#### [STORED DATA]
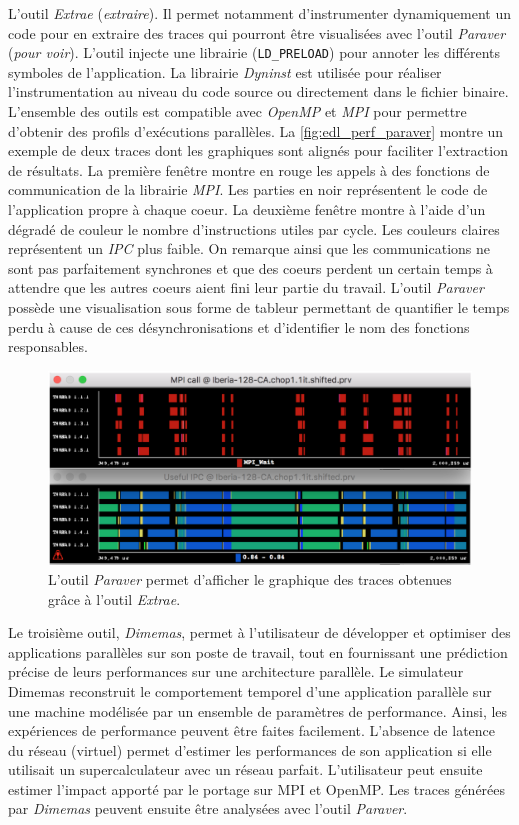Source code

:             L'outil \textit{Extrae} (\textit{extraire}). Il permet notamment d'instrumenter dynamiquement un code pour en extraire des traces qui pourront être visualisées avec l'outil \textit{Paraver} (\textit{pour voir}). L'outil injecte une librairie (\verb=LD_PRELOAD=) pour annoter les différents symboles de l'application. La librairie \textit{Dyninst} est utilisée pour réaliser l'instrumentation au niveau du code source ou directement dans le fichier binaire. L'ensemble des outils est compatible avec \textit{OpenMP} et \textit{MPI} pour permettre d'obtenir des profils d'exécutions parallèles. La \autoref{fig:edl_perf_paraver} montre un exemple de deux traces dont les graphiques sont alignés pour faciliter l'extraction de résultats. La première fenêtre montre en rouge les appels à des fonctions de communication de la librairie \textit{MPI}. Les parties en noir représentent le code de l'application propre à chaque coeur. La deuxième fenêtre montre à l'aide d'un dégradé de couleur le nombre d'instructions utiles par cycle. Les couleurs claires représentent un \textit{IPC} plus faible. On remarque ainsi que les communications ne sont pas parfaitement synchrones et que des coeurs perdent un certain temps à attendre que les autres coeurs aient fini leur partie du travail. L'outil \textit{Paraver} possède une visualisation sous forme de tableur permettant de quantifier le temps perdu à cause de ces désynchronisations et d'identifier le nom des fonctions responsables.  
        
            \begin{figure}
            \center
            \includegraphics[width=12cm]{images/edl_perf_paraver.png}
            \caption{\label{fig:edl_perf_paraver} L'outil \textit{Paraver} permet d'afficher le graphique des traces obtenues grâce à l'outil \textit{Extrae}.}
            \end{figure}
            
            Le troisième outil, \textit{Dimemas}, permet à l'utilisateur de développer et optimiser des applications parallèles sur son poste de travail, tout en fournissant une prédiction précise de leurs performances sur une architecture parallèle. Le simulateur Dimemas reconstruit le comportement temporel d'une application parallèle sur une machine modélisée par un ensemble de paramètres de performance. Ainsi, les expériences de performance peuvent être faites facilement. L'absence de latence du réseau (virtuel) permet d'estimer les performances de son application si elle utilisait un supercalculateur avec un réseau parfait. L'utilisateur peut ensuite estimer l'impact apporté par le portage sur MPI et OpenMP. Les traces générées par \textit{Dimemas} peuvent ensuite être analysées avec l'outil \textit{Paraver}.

#### [WORK TASK]
A word-for-word restatement of all the lines above is needed, with the pictures omitted.

#### [ANSWER SPACE]
Source code

:             L'outil \textit{Extrae} (\textit{extraire}). Il permet notamment d'instrumenter dynamiquement un code pour en extraire des traces qui pourront être visualisées avec l'outil \textit{Paraver} (\textit{pour voir}). L'outil injecte une librairie (\verb=LD_PRELOAD=) pour annoter les différents symboles de l'application. La librairie \textit{Dyninst} est utilisée pour réaliser l'instrumentation au niveau du code source ou directement dans le fichier binaire. L'ensemble des outils est compatible avec \textit{OpenMP} et \textit{MPI} pour permettre d'obtenir des profils d'exécutions parallèles. La \autoref{fig:edl_perf_paraver} montre un exemple de deux traces dont les graphiques sont alignés pour faciliter l'extraction de résultats. La première fenêtre montre en rouge les appels à des fonctions de communication de la librairie \textit{MPI}. Les parties en noir représentent le code de l'application propre à chaque coeur. La deuxième fenêtre montre à l'aide d'un dégradé de couleur le nombre d'instructions utiles par cycle. Les couleurs claires représentent un \textit{IPC} plus faible. On remarque ainsi que les communications ne sont pas parfaitement synchrones et que des coeurs perdent un certain temps à attendre que les autres coeurs aient fini leur partie du travail. L'outil \textit{Paraver} possède une visualisation sous forme de tableur permettant de quantifier le temps perdu à cause de ces désynchronisations et d'identifier le nom des fonctions responsables.  
        
            \begin{figure}
            \center
            \includegraphics[width=12cm]{images/edl_perf_paraver.png}
            \caption{\label{fig:edl_perf_paraver} L'outil \textit{Paraver} permet d'afficher le graphique des traces obtenues grâce à l'outil \textit{Extrae}.}
            \end{figure}
            
            Le troisième outil, \textit{Dimemas}, permet à l'utilisateur de développer et optimiser des applications parallèles sur son poste de travail, tout en fournissant une prédiction précise de leurs performances sur une architecture parallèle. Le simulateur Dimemas reconstruit le comportement temporel d'une application parallèle sur une machine modélisée par un ensemble de paramètres de performance. Ainsi, les expériences de performance peuvent être faites facilement. L'absence de latence du réseau (virtuel) permet d'estimer les performances de son application si elle utilisait un supercalculateur avec un réseau parfait. L'utilisateur peut ensuite estimer l'impact apporté par le portage sur MPI et OpenMP. Les traces générées par \textit{Dimemas} peuvent ensuite être analysées avec l'outil \textit{Paraver}.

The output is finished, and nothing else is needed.